_Assignment:_ Please transcribe, word for word, the line containing "2. Copy the" and every line after it through the end of the records below, and nothing else.

_Data records:_
[Start of section]
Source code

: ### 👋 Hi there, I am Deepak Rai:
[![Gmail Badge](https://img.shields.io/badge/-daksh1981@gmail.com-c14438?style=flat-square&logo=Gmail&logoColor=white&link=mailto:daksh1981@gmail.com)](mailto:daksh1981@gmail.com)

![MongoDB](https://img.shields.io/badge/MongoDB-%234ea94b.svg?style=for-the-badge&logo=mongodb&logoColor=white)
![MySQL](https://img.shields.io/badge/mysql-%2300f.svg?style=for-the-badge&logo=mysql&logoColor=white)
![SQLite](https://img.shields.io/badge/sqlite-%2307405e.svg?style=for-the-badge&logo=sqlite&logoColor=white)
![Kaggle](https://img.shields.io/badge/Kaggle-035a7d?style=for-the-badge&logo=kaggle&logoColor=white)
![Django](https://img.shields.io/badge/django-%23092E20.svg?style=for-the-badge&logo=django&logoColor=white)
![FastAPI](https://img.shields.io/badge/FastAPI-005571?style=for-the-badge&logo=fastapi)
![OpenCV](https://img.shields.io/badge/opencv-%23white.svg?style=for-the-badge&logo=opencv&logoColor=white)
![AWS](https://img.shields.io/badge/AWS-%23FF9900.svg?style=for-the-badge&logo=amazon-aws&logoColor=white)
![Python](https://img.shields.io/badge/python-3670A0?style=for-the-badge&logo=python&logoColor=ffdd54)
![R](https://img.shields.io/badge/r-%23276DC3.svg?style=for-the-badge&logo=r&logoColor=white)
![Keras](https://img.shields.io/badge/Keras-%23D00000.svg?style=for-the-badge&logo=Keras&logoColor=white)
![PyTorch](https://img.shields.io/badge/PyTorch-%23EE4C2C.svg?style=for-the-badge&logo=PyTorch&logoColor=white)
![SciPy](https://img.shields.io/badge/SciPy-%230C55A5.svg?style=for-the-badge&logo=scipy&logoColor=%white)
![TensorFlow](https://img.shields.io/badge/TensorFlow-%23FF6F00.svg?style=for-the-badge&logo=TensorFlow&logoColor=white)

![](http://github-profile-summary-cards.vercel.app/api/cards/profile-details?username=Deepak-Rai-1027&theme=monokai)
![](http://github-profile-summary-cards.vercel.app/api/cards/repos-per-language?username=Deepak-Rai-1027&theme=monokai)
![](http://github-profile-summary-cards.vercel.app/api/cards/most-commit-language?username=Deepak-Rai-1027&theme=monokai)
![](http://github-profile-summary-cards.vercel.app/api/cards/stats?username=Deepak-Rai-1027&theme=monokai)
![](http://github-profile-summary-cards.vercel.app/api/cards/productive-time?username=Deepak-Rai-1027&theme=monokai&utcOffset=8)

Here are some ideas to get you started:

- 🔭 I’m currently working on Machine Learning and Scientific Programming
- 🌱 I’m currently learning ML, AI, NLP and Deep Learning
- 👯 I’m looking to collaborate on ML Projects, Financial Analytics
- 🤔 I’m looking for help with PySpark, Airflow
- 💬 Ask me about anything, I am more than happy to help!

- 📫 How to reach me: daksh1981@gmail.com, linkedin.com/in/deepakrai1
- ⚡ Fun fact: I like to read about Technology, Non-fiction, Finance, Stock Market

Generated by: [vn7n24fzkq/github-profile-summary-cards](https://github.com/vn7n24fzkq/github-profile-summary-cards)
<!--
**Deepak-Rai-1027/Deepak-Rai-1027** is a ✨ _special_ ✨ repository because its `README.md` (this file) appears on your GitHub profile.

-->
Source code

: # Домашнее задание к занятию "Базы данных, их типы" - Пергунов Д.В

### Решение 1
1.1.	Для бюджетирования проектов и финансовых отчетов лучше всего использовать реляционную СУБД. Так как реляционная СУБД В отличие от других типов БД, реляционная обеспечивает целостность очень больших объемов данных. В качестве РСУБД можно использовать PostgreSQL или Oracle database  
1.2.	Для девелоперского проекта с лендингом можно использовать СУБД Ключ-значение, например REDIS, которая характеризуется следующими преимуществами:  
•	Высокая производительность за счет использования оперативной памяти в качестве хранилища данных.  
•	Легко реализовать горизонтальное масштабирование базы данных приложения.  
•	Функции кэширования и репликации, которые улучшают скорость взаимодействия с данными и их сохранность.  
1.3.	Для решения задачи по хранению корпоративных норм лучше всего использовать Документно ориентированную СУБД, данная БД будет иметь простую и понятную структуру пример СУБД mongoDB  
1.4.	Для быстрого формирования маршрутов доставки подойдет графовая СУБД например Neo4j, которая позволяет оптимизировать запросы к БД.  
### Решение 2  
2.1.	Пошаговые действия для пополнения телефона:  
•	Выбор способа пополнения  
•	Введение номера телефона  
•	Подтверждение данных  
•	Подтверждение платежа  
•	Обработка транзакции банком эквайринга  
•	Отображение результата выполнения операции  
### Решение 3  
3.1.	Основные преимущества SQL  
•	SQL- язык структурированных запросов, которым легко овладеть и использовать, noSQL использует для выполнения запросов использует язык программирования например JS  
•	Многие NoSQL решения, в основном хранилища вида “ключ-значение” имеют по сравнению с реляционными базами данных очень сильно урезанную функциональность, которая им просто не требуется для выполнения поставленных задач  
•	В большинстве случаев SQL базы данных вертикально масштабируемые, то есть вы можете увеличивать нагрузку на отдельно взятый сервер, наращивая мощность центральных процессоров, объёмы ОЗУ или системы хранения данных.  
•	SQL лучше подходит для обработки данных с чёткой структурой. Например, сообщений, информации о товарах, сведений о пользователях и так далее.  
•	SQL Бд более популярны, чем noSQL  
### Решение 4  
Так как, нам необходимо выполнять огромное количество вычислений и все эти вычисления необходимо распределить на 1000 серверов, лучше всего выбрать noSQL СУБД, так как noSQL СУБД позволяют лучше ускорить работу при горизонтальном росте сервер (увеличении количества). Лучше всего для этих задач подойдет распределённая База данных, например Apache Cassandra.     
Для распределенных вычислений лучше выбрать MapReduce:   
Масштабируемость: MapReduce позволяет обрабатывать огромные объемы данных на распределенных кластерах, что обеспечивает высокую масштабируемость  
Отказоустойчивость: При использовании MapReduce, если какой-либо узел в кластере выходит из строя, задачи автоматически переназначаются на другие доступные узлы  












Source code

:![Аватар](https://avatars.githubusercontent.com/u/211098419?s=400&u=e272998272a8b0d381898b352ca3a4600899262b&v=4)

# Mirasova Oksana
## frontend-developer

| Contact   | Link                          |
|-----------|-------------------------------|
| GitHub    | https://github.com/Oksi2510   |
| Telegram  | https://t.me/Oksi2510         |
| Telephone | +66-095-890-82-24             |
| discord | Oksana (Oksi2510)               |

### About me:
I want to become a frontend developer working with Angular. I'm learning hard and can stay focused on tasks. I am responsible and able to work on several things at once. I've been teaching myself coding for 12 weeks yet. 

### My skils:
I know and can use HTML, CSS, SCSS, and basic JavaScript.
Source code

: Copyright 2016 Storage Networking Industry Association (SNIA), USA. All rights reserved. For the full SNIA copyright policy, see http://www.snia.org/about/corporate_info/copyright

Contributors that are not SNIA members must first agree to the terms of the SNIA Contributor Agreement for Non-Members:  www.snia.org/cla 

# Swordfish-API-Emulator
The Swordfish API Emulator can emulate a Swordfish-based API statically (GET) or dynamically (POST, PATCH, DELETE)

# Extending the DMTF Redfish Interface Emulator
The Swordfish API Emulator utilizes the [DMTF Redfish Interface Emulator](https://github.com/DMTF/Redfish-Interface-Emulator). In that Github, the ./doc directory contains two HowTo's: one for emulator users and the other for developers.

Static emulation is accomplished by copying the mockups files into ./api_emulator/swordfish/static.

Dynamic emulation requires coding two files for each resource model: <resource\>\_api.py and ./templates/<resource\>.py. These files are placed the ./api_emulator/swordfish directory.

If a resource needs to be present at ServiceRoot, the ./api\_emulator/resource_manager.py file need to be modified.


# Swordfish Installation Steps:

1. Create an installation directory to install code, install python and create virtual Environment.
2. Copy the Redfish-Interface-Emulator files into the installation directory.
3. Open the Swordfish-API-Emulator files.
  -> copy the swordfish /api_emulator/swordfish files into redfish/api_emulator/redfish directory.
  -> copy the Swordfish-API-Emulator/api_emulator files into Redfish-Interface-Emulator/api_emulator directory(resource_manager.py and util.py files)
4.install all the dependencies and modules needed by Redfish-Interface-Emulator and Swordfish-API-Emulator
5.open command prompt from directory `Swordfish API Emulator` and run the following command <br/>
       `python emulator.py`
[End of section]
_Output:_
2. Copy the Redfish-Interface-Emulator files into the installation directory.
3. Open the Swordfish-API-Emulator files.
  -> copy the swordfish /api_emulator/swordfish files into redfish/api_emulator/redfish directory.
  -> copy the Swordfish-API-Emulator/api_emulator files into Redfish-Interface-Emulator/api_emulator directory(resource_manager.py and util.py files)
4.install all the dependencies and modules needed by Redfish-Interface-Emulator and Swordfish-API-Emulator
5.open command prompt from directory `Swordfish API Emulator` and run the following command <br/>
       `python emulator.py`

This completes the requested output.